→ **How to complete this task**
Strip out the pictures and output each remaining line of the data word for word.

→ **Dataset records**

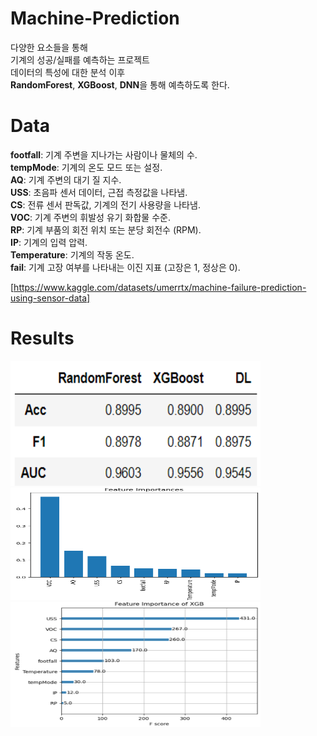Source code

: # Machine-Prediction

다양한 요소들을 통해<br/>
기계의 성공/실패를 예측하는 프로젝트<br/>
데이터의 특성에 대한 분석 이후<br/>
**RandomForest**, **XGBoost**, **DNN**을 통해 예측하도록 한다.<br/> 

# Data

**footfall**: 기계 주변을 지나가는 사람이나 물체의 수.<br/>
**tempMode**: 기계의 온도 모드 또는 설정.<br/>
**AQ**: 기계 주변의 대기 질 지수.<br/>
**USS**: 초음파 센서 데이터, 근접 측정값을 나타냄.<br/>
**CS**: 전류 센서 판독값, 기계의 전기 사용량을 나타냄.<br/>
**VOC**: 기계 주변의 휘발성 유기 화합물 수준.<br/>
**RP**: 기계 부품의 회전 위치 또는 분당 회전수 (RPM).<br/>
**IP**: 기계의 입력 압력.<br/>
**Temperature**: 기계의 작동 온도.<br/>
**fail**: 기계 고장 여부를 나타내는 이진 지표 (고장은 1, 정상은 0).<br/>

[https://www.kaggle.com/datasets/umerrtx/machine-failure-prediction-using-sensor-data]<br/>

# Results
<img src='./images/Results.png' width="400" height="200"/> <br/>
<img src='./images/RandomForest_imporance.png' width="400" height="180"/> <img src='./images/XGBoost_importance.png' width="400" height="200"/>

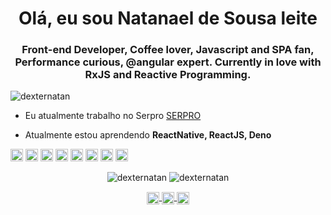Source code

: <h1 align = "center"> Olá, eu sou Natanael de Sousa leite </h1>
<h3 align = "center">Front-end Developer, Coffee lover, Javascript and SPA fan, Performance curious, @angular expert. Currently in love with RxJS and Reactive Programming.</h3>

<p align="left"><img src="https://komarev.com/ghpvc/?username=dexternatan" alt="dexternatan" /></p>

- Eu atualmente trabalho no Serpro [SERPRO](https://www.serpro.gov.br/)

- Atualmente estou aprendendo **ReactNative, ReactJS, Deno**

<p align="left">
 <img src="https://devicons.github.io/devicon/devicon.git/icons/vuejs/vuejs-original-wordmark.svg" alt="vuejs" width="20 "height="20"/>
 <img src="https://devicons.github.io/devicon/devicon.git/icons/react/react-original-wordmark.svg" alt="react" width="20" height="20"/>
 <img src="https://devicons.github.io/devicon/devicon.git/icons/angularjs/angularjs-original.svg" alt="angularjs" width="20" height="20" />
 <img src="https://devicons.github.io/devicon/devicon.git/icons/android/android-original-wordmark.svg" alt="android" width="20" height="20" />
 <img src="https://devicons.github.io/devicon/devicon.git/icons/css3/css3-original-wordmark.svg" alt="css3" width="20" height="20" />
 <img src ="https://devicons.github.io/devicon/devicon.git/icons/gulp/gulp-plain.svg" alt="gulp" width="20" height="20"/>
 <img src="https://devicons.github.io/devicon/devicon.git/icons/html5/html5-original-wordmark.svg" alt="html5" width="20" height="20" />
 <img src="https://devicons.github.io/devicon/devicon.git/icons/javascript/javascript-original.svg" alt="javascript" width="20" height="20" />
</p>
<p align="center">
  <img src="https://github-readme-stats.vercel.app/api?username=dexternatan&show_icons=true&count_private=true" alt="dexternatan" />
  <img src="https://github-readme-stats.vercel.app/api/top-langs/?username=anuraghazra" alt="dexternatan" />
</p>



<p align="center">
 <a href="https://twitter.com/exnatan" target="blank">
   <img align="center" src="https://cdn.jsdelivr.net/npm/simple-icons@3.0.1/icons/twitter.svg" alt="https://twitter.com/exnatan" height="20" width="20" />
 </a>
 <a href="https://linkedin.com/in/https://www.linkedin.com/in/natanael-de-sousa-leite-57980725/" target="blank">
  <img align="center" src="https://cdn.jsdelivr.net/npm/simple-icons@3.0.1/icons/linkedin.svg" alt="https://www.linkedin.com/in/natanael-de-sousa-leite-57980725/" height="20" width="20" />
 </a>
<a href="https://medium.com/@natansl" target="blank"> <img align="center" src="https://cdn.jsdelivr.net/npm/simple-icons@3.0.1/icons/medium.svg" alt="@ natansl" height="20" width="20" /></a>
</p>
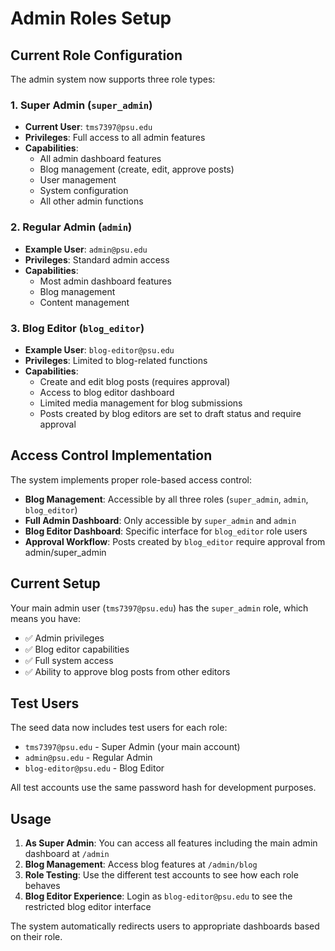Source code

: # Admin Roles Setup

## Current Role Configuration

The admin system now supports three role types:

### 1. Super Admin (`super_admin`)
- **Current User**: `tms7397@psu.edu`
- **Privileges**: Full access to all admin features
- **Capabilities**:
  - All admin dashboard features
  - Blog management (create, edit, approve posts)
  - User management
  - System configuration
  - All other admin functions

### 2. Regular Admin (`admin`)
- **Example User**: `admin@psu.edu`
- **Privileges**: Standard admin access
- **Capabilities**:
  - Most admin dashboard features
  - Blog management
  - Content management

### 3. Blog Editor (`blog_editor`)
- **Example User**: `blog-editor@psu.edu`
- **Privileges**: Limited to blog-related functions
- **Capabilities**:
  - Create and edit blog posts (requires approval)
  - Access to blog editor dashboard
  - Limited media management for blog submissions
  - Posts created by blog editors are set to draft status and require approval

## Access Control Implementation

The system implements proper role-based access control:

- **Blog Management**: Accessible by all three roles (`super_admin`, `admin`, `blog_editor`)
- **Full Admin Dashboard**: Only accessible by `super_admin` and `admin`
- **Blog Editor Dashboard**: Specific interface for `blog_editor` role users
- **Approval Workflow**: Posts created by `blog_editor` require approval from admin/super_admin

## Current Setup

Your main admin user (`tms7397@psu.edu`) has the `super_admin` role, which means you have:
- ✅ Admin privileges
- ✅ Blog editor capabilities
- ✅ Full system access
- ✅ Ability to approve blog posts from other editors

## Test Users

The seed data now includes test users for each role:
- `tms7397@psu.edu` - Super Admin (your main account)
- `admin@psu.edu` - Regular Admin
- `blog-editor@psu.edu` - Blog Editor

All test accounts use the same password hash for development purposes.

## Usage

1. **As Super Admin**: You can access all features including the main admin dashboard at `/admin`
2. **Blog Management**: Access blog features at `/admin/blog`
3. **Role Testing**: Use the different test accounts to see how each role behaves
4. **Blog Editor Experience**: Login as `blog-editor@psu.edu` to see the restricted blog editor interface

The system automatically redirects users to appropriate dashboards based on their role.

→ **Exercise solution**
Source code

: # Machine-Prediction

다양한 요소들을 통해<br/>
기계의 성공/실패를 예측하는 프로젝트<br/>
데이터의 특성에 대한 분석 이후<br/>
**RandomForest**, **XGBoost**, **DNN**을 통해 예측하도록 한다.<br/> 

# Data

**footfall**: 기계 주변을 지나가는 사람이나 물체의 수.<br/>
**tempMode**: 기계의 온도 모드 또는 설정.<br/>
**AQ**: 기계 주변의 대기 질 지수.<br/>
**USS**: 초음파 센서 데이터, 근접 측정값을 나타냄.<br/>
**CS**: 전류 센서 판독값, 기계의 전기 사용량을 나타냄.<br/>
**VOC**: 기계 주변의 휘발성 유기 화합물 수준.<br/>
**RP**: 기계 부품의 회전 위치 또는 분당 회전수 (RPM).<br/>
**IP**: 기계의 입력 압력.<br/>
**Temperature**: 기계의 작동 온도.<br/>
**fail**: 기계 고장 여부를 나타내는 이진 지표 (고장은 1, 정상은 0).<br/>

[https://www.kaggle.com/datasets/umerrtx/machine-failure-prediction-using-sensor-data]<br/>

# Results
<img src='./images/Results.png' width="400" height="200"/> <br/>
<img src='./images/RandomForest_imporance.png' width="400" height="180"/> <img src='./images/XGBoost_importance.png' width="400" height="200"/>

Source code

: <h1 align = "center"> Olá, eu sou Natanael de Sousa leite </h1>
<h3 align = "center">Front-end Developer, Coffee lover, Javascript and SPA fan, Performance curious, @angular expert. Currently in love with RxJS and Reactive Programming.</h3>

<p align="left"><img src="https://komarev.com/ghpvc/?username=dexternatan" alt="dexternatan" /></p>

- Eu atualmente trabalho no Serpro [SERPRO](https://www.serpro.gov.br/)

- Atualmente estou aprendendo **ReactNative, ReactJS, Deno**

<p align="left">
 <img src="https://devicons.github.io/devicon/devicon.git/icons/vuejs/vuejs-original-wordmark.svg" alt="vuejs" width="20 "height="20"/>
 <img src="https://devicons.github.io/devicon/devicon.git/icons/react/react-original-wordmark.svg" alt="react" width="20" height="20"/>
 <img src="https://devicons.github.io/devicon/devicon.git/icons/angularjs/angularjs-original.svg" alt="angularjs" width="20" height="20" />
 <img src="https://devicons.github.io/devicon/devicon.git/icons/android/android-original-wordmark.svg" alt="android" width="20" height="20" />
 <img src="https://devicons.github.io/devicon/devicon.git/icons/css3/css3-original-wordmark.svg" alt="css3" width="20" height="20" />
 <img src ="https://devicons.github.io/devicon/devicon.git/icons/gulp/gulp-plain.svg" alt="gulp" width="20" height="20"/>
 <img src="https://devicons.github.io/devicon/devicon.git/icons/html5/html5-original-wordmark.svg" alt="html5" width="20" height="20" />
 <img src="https://devicons.github.io/devicon/devicon.git/icons/javascript/javascript-original.svg" alt="javascript" width="20" height="20" />
</p>
<p align="center">
  <img src="https://github-readme-stats.vercel.app/api?username=dexternatan&show_icons=true&count_private=true" alt="dexternatan" />
  <img src="https://github-readme-stats.vercel.app/api/top-langs/?username=anuraghazra" alt="dexternatan" />
</p>



<p align="center">
 <a href="https://twitter.com/exnatan" target="blank">
   <img align="center" src="https://cdn.jsdelivr.net/npm/simple-icons@3.0.1/icons/twitter.svg" alt="https://twitter.com/exnatan" height="20" width="20" />
 </a>
 <a href="https://linkedin.com/in/https://www.linkedin.com/in/natanael-de-sousa-leite-57980725/" target="blank">
  <img align="center" src="https://cdn.jsdelivr.net/npm/simple-icons@3.0.1/icons/linkedin.svg" alt="https://www.linkedin.com/in/natanael-de-sousa-leite-57980725/" height="20" width="20" />
 </a>
<a href="https://medium.com/@natansl" target="blank"> <img align="center" src="https://cdn.jsdelivr.net/npm/simple-icons@3.0.1/icons/medium.svg" alt="@ natansl" height="20" width="20" /></a>
</p>
Source code

: # Admin Roles Setup

## Current Role Configuration

The admin system now supports three role types:

### 1. Super Admin (`super_admin`)
- **Current User**: `tms7397@psu.edu`
- **Privileges**: Full access to all admin features
- **Capabilities**:
  - All admin dashboard features
  - Blog management (create, edit, approve posts)
  - User management
  - System configuration
  - All other admin functions

### 2. Regular Admin (`admin`)
- **Example User**: `admin@psu.edu`
- **Privileges**: Standard admin access
- **Capabilities**:
  - Most admin dashboard features
  - Blog management
  - Content management

### 3. Blog Editor (`blog_editor`)
- **Example User**: `blog-editor@psu.edu`
- **Privileges**: Limited to blog-related functions
- **Capabilities**:
  - Create and edit blog posts (requires approval)
  - Access to blog editor dashboard
  - Limited media management for blog submissions
  - Posts created by blog editors are set to draft status and require approval

## Access Control Implementation

The system implements proper role-based access control:

- **Blog Management**: Accessible by all three roles (`super_admin`, `admin`, `blog_editor`)
- **Full Admin Dashboard**: Only accessible by `super_admin` and `admin`
- **Blog Editor Dashboard**: Specific interface for `blog_editor` role users
- **Approval Workflow**: Posts created by `blog_editor` require approval from admin/super_admin

## Current Setup

Your main admin user (`tms7397@psu.edu`) has the `super_admin` role, which means you have:
- ✅ Admin privileges
- ✅ Blog editor capabilities
- ✅ Full system access
- ✅ Ability to approve blog posts from other editors

## Test Users

The seed data now includes test users for each role:
- `tms7397@psu.edu` - Super Admin (your main account)
- `admin@psu.edu` - Regular Admin
- `blog-editor@psu.edu` - Blog Editor

All test accounts use the same password hash for development purposes.

## Usage

1. **As Super Admin**: You can access all features including the main admin dashboard at `/admin`
2. **Blog Management**: Access blog features at `/admin/blog`
3. **Role Testing**: Use the different test accounts to see how each role behaves
4. **Blog Editor Experience**: Login as `blog-editor@psu.edu` to see the restricted blog editor interface

The system automatically redirects users to appropriate dashboards based on their role.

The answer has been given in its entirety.